Das kenne ich aus meiner Jugend, vielleicht die eine oder
der andere von euch auch. Ich hatte etwas Strafwürdiges
getan und so stand ich mit gesenktem Blick vor der Lehrerin.
Wie Mose fürchtete ich mich, sie anzuschauen. Hat also
Mose Angst vor Strafe? Die Geschichte vom brennenden
Dornbusch, jener Erstbegegnung von Mose und Jahwe, lässt
dies eher nicht vermuten. Mir scheint, dass der Verweis auf
die lange Geschichte Gottes mit den Vorfahren Moses und
seines Volkes ihn verschüchtert.
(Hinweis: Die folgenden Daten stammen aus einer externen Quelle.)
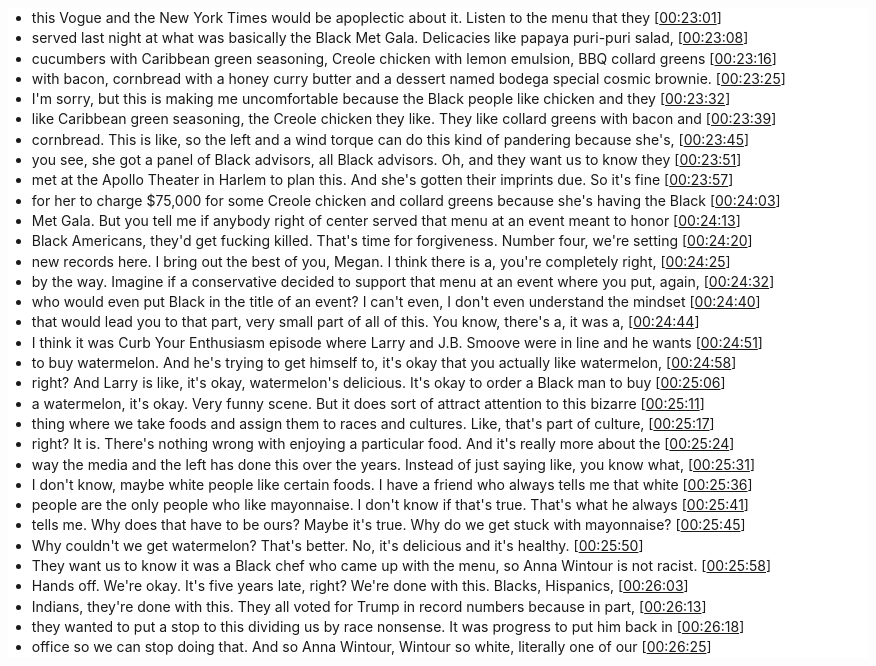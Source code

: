 *  this Vogue and the New York Times would be apoplectic about it. Listen to the menu that they [[00:23:01](https://www.youtube.com/watch?v=cbpEogjEiBw&t=1381.04s)]
*  served last night at what was basically the Black Met Gala. Delicacies like papaya puri-puri salad, [[00:23:08](https://www.youtube.com/watch?v=cbpEogjEiBw&t=1388.32s)]
*  cucumbers with Caribbean green seasoning, Creole chicken with lemon emulsion, BBQ collard greens [[00:23:16](https://www.youtube.com/watch?v=cbpEogjEiBw&t=1396.6399999999999s)]
*  with bacon, cornbread with a honey curry butter and a dessert named bodega special cosmic brownie. [[00:23:25](https://www.youtube.com/watch?v=cbpEogjEiBw&t=1405.36s)]
*  I'm sorry, but this is making me uncomfortable because the Black people like chicken and they [[00:23:32](https://www.youtube.com/watch?v=cbpEogjEiBw&t=1412.1599999999999s)]
*  like Caribbean green seasoning, the Creole chicken they like. They like collard greens with bacon and [[00:23:39](https://www.youtube.com/watch?v=cbpEogjEiBw&t=1419.12s)]
*  cornbread. This is like, so the left and a wind torque can do this kind of pandering because she's, [[00:23:45](https://www.youtube.com/watch?v=cbpEogjEiBw&t=1425.12s)]
*  you see, she got a panel of Black advisors, all Black advisors. Oh, and they want us to know they [[00:23:51](https://www.youtube.com/watch?v=cbpEogjEiBw&t=1431.6s)]
*  met at the Apollo Theater in Harlem to plan this. And she's gotten their imprints due. So it's fine [[00:23:57](https://www.youtube.com/watch?v=cbpEogjEiBw&t=1437.04s)]
*  for her to charge $75,000 for some Creole chicken and collard greens because she's having the Black [[00:24:03](https://www.youtube.com/watch?v=cbpEogjEiBw&t=1443.6s)]
*  Met Gala. But you tell me if anybody right of center served that menu at an event meant to honor [[00:24:13](https://www.youtube.com/watch?v=cbpEogjEiBw&t=1453.6799999999998s)]
*  Black Americans, they'd get fucking killed. That's time for forgiveness. Number four, we're setting [[00:24:20](https://www.youtube.com/watch?v=cbpEogjEiBw&t=1460.4s)]
*  new records here. I bring out the best of you, Megan. I think there is a, you're completely right, [[00:24:25](https://www.youtube.com/watch?v=cbpEogjEiBw&t=1465.92s)]
*  by the way. Imagine if a conservative decided to support that menu at an event where you put, again, [[00:24:32](https://www.youtube.com/watch?v=cbpEogjEiBw&t=1472.72s)]
*  who would even put Black in the title of an event? I can't even, I don't even understand the mindset [[00:24:40](https://www.youtube.com/watch?v=cbpEogjEiBw&t=1480.88s)]
*  that would lead you to that part, very small part of all of this. You know, there's a, it was a, [[00:24:44](https://www.youtube.com/watch?v=cbpEogjEiBw&t=1484.88s)]
*  I think it was Curb Your Enthusiasm episode where Larry and J.B. Smoove were in line and he wants [[00:24:51](https://www.youtube.com/watch?v=cbpEogjEiBw&t=1491.2s)]
*  to buy watermelon. And he's trying to get himself to, it's okay that you actually like watermelon, [[00:24:58](https://www.youtube.com/watch?v=cbpEogjEiBw&t=1498.8000000000002s)]
*  right? And Larry is like, it's okay, watermelon's delicious. It's okay to order a Black man to buy [[00:25:06](https://www.youtube.com/watch?v=cbpEogjEiBw&t=1506.3200000000002s)]
*  a watermelon, it's okay. Very funny scene. But it does sort of attract attention to this bizarre [[00:25:11](https://www.youtube.com/watch?v=cbpEogjEiBw&t=1511.76s)]
*  thing where we take foods and assign them to races and cultures. Like, that's part of culture, [[00:25:17](https://www.youtube.com/watch?v=cbpEogjEiBw&t=1517.76s)]
*  right? It is. There's nothing wrong with enjoying a particular food. And it's really more about the [[00:25:24](https://www.youtube.com/watch?v=cbpEogjEiBw&t=1524.8s)]
*  way the media and the left has done this over the years. Instead of just saying like, you know what, [[00:25:31](https://www.youtube.com/watch?v=cbpEogjEiBw&t=1531.2s)]
*  I don't know, maybe white people like certain foods. I have a friend who always tells me that white [[00:25:36](https://www.youtube.com/watch?v=cbpEogjEiBw&t=1536.48s)]
*  people are the only people who like mayonnaise. I don't know if that's true. That's what he always [[00:25:41](https://www.youtube.com/watch?v=cbpEogjEiBw&t=1541.76s)]
*  tells me. Why does that have to be ours? Maybe it's true. Why do we get stuck with mayonnaise? [[00:25:45](https://www.youtube.com/watch?v=cbpEogjEiBw&t=1545.3600000000001s)]
*  Why couldn't we get watermelon? That's better. No, it's delicious and it's healthy. [[00:25:50](https://www.youtube.com/watch?v=cbpEogjEiBw&t=1550.96s)]
*  They want us to know it was a Black chef who came up with the menu, so Anna Wintour is not racist. [[00:25:58](https://www.youtube.com/watch?v=cbpEogjEiBw&t=1558.48s)]
*  Hands off. We're okay. It's five years late, right? We're done with this. Blacks, Hispanics, [[00:26:03](https://www.youtube.com/watch?v=cbpEogjEiBw&t=1563.6000000000001s)]
*  Indians, they're done with this. They all voted for Trump in record numbers because in part, [[00:26:13](https://www.youtube.com/watch?v=cbpEogjEiBw&t=1573.1200000000001s)]
*  they wanted to put a stop to this dividing us by race nonsense. It was progress to put him back in [[00:26:18](https://www.youtube.com/watch?v=cbpEogjEiBw&t=1578.48s)]
*  office so we can stop doing that. And so Anna Wintour, Wintour so white, literally one of our [[00:26:25](https://www.youtube.com/watch?v=cbpEogjEiBw&t=1585.1200000000001s)]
Er erschrickt angesichts der
historischen Unermesslichkeit des göttlichen Schutzes, den
sein Volk erfahren hat und nun, in der Ansage, dass Gott
für die Unterdrückten ein Befreier sein will, einschneidend
neu erfährt. Die Losung verweist auf den entscheidenden
Punkt im Leben aller, die sich diesem Gott ausliefern. Es ist
der Punkt, wo wir im Zutrauen auf Gott Befreiung erfahren.
Aus Begegnung lernen, wie Menschen befreit werden.
Ähnlich wie Mose können wir zu Übermittlern Gottes
befreiender Absicht werden. Dabei lag, das zeigt der Text,
auf dem Weg der Befreiten, ihrem Auszug, die Begegnung
mit anderen Völkern. Der Umgang mit ihnen ist entscheidend.
Moses gesenkter Blick zeigt uns, dass wir nicht auf
Augenhöhe mit Gott sind, sondern dass seine Führung
für gelungene Geschichte nötig ist. Wir sind Hörende und
dann Handelnde. Ein solches Bewusstsein wird zeigen, ob wir
einen Auszug schaffen, der auch anderen zur Befreiung wird.

Von: Gert Rüppell

12. Dezember

Gott erhöht die Niedrigen und hilft den Betrübten
empor.
Hiob 5,11

Gestern hatten wir es zu tun mit Hiobs Protest gegen den
naiven Zusammenhang von Handeln und Ergehen. Heute
ruft uns der fromme Dulder Grundmuster biblischer Erzählungen
in Erinnerung: Joseph, von seinen Brüdern gemobbt,
der in höchste Funktionen am Hof des Pharao aufsteigt; der
Hirtenbub und spätere König David; das Mädchen Maria,
das zur Mutter des Messias auserlesen wird. In Marias Lobgesang,
dem Magnificat, singen Christinnen und Christen
immer wieder – in den Klöstern gar täglich – das Bekenntnis
zu dem Gott, der die Gesellschaftsordnung auf den Kopf
oder vielleicht eben vom Kopf auf die Füsse stellt.
Betrübnis hat Gründe. Es können schwierige persönliche
Verhältnisse sein, es kann Armut, Verfolgung, Missachtung
sein. Dass Gott daraus emporhilft, mag als billiger Trost
erscheinen. Mit einem mirakulösen Eingreifen aus dem Himmel
rechnet in unserer säkularen Welt ja wohl kaum jemand.
So ist es sinnvoller, diese Losung auch als Aufruf zu lesen, als
Aufruf, die Gründe für die Betrübnis in Gottes Auftrag und
im Vertrauen auf seinen heilsamen Willen zu beseitigen oder
doch zu lindern, im seelsorglichen, im diakonischen und – ja,
gerade auch das – im politischen Handeln.